It was way past dawn by the time Caidens father returned from the hunt. Whispers said that there were a pack of wolves killing farmers livestock and father acted quickly before complaints rolled in from the westerlands. Caiden liked asking his father about the journey, he made it a song of dancing steel and swordplay. On his 12th nameday, Caiden received his own sword, forged especially for him. It was no longsword but it was short and deadly, enough to kill the enemy. Along with learning the ways of the law and lordship, Caiden was taught how to be a soldier from as far back as he could remember, the importance of a lord and heir of house Fornwood never took Caiden focus when he was young, all he was interested in was playing with the other smallfolk and his father used to always tell him ''time for playing is for later, Caiden. Think of it as a reward, pay attention in your teachings and I will let you do whatever you wish to do. The role you are playing is imporant, remember that''. Now, Caiden was drawing near too his fourteenth nameday, the age where a boy has to prove himself to then become a man. He would be taken to a far off woods, left to find his way back and on his return, he would need to bring back a beast dead. The size and type of beast determined how strong the boy is, this has been the tradition ever since Caidens great great grandfather, Forn, slayed the great beast Beorwulf with nothing but his hands in the wulfwood, now known as the fornwood. Not only did it show great strength to the villagers but it also made peace, he was their protector and they raised him to lordship giving him the title 'fornwood'. Where Beowulf lay slain a castle was erected and a city built in the mist of forest and hill. The city was named Dalinor, after his son. Other kids were to scared to enter the walls of the castle when Caiden led them, it was said that Beowulfs ghost still roamed the castle and that was the reason why maids and stewards went missing, never to come back...When caiden said that it wasnt true, the other kids poked fun at him and said that he would go missing and he would be found dead in his bed with throat torn open.
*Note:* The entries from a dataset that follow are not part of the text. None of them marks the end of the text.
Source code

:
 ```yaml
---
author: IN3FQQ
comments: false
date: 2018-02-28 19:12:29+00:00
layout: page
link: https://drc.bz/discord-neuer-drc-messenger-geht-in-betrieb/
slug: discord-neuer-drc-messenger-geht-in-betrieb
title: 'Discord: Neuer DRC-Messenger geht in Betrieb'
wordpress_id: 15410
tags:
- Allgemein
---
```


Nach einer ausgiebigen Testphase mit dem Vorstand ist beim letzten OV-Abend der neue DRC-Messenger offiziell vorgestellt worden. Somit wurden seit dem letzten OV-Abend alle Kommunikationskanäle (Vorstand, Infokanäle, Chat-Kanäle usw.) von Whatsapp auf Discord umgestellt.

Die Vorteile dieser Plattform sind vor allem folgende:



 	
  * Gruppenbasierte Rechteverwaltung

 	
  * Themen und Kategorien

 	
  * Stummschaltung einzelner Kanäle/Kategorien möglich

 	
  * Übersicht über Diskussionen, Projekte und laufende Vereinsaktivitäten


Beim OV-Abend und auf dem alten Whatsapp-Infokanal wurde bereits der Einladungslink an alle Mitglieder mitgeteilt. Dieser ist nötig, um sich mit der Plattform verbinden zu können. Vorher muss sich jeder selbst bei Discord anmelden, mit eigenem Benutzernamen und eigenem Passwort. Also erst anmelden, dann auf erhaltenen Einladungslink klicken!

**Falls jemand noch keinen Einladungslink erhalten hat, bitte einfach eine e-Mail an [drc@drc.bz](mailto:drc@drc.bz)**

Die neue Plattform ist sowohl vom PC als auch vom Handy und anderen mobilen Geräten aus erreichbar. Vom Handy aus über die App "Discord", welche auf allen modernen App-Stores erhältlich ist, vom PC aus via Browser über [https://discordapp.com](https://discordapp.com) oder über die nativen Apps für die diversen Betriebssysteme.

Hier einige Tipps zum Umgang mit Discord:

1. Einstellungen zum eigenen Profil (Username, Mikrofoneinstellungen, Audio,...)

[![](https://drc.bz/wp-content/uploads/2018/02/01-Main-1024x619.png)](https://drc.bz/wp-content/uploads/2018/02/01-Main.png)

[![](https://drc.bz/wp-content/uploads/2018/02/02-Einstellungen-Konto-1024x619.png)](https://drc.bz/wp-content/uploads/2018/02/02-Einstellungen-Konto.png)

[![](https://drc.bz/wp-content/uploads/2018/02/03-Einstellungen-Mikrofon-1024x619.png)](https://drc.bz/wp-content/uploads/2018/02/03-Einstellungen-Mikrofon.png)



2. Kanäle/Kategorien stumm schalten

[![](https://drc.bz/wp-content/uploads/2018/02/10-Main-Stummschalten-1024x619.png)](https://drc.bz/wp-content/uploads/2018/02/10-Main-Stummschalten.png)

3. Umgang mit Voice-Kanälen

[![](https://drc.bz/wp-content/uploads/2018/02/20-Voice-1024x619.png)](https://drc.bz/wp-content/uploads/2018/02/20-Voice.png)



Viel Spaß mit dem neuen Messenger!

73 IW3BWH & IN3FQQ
Like, Victoria said, this is quite a good start. There are minor problems, nothing with a good proofread and an edit can't solve. such as- "and father acted quickly", as you're talking of something the father has already completed, I think it would sound more natural and go with the flow of the story, if you said- "and father had acted quickly". But as I said, a good proofread and an edit could easily solve such minor problems.
Now about the content itself, the writing is fairly consistent and it maintains a good theme all along, it lets the reader visualize well, as a good story should. I personally as a reader would like to read more, its content is nice Epic Fantasy. But I'm guessing this is the prologue, so there is a lack of description present. Excuse me, for that as a fantasy-lover, writer and reader of the genre, I think fantasy tails thrive on great story, story-telling and their wonderfully descriptive and imaginative themes and ideas, that give off a sense of originality. So when you continue your tale, I hope you look into these aspects.
-Hope I Helped
And as a Sword fighter would say, May your Sword Stay Sharp.(Eragon) :)
This is a really good start Kai, it flows really well and you give enough background information to ensure the reader doesnt get confused. I hope you post more as I would love to read more :)
Dear Kai,
I am an amateur critic. But I go by the heart. It is a well written outline. I mean I liked the start of the story, it has the essential ingredients. Yeah, there are some lines where I felt you could have done better but I guess this is your first rough draft? There is a flow in the story and I am eager to find out what happens further. You know, a teenage boy in the limelight always makes an interesting character. He is always doing something wrong, being overconfident and chesty and too proud to listen to anyone!(Not counting the fact that I myself am a teenager!Lolzz!) Guess, I stop my rambling!
Good Luck! I hope to read this story in detail in the near future!